«¡Ah, las hormigas!», pensaba yo
ahora. «¡Pero qué hormigas? ¿Y qué mal nos hacen unas cuantas hormigas?»
Iría a decirle a mi mujer,
tomándole un poco el pelo: «Qué les habrás visto a esas hormigas...».
Preparaba mentalmente un discurso
en este tono mientras cruzaba nuestro trozo de tierra con los brazos cargados
de las cajas y latas que me habían dado los vecinos para que probara, elegidas,
conforme a mis deseos, entre las que no contenían sustancias nocivas para el
niño, que se metía todo en la boca. Pero cuando vi, fuera de la casa, con el
niño al cuello, a mi mujer, los ojos vidriosos y las mejillas hundidas, y
comprendí la batalla que había librado y su descubrimiento de la cantidad
infinita de hormigas que nos rodeaban, y que se daba por vencida, se me pasaron
las ganas de sonreír y de bromear.
-Al fin has vuelto... -me dijo, y
su dulzura me impresionó aún más dolorosamente que el tono colérico que me
esperaba-. Yo ya no sabía... si vieras... no sabía cómo...
-Está bien, ahora probemos con
esto -le dije-, y con esto, y también con esto... -y disponía mis latas en una
repisa que había delante de la casa, y empecé a explicarle en seguida cómo se
usaban, muy deprisa, casi como si tuviera miedo de ver encenderse en sus ojos
demasiadas esperanzas porque no quería ni ilusionarla ni desilusionarla. Ahora
tenía otra idea en la cabeza: quería ir a ver en seguida a ese capitán Brauni.

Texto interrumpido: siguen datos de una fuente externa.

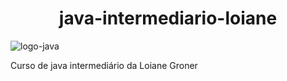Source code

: <h1 align="center"> java-intermediario-loiane </h1>

<img align="middle">![logo-java](https://user-images.githubusercontent.com/59236894/222974947-ca6a3cdc-8f41-46bd-9319-a662b909e08e.png)</img>


Curso de java intermediário da Loiane Groner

-No te preocupes; vuelvo en
seguida. -¿Te vas otra vez? ¿Adónde vas?
-A ver a otro vecino. Tiene un
sistema. Voy a ver.
Y corrí hacia la alambrada
cubierta de una enredadera espesa que limitaba a la derecha nuestro terreno. El
sol estaba oculto por una nube. Me asomé por encima de la alambrada y vi la
casita blanca rodeada de un jardín pequeño, ordenado, con caminitos de pedregullo
gris que circundaban unos canteros redondos con un borde bajo de hierro forjado
pintado de verde como en los jardines públicos, y en medio de cada cantero, un
arbolito negro de mandarina o de limón.
Todo estaba silencioso, sombreado
e inmóvil. Iba ya a alejarme indeciso cuando vi asomarse desde un seto bien
podado una cabeza cubierta por un sombrero de playa de tela blanca, deformado,
con el ala gacha terminada en un borde ondulado, sobre un par de gafas con
montura de acero, una nariz cartilaginosa y más abajo una sonrisa cortante,
relampagueante de dientes falsos, también de acero. Era un hombre flaco y seco,
con jersey, los pantalones sujetos en los tobillos por anillas de las que se
llevan para ir en bicicleta, y calzado con sandalias. Se acercó a observar el
tronco de uno de los mandarinos, silencioso y circunspecto, sin abandonar su
sonrisa tensa. Asomado por encima de la enredadera, dije:
-Buenos días, capitán. -El hombre
alzó la cabeza de repente; ya no sonreía, su mirada era fría-. Disculpe, usted
es el capitán Brauni, ¿verdad? -le pregunté.
El hombre asintió:
-Yo soy el nuevo vecino, sabe,
alquilo la casa de los Laureri... Venía a molestarlo un momento porque he oído
hablar del sistema...
El capitán levantó un dedo, me hizo señas de que me acercara; saltando
por un lugar donde la alambrada había cedido, pasé al otro lado. El capitán
seguía con el dedo en alto y con la otra mano señalaba el punto que estaba
observando. Vi que del árbol sobresalía un corto alambre perpendicular al
tronco. El alambre sostenía en la punta un pedazo -así me pareció- de espina de
pescado y en la mitad se doblaba en ángulo agudo hacia abajo.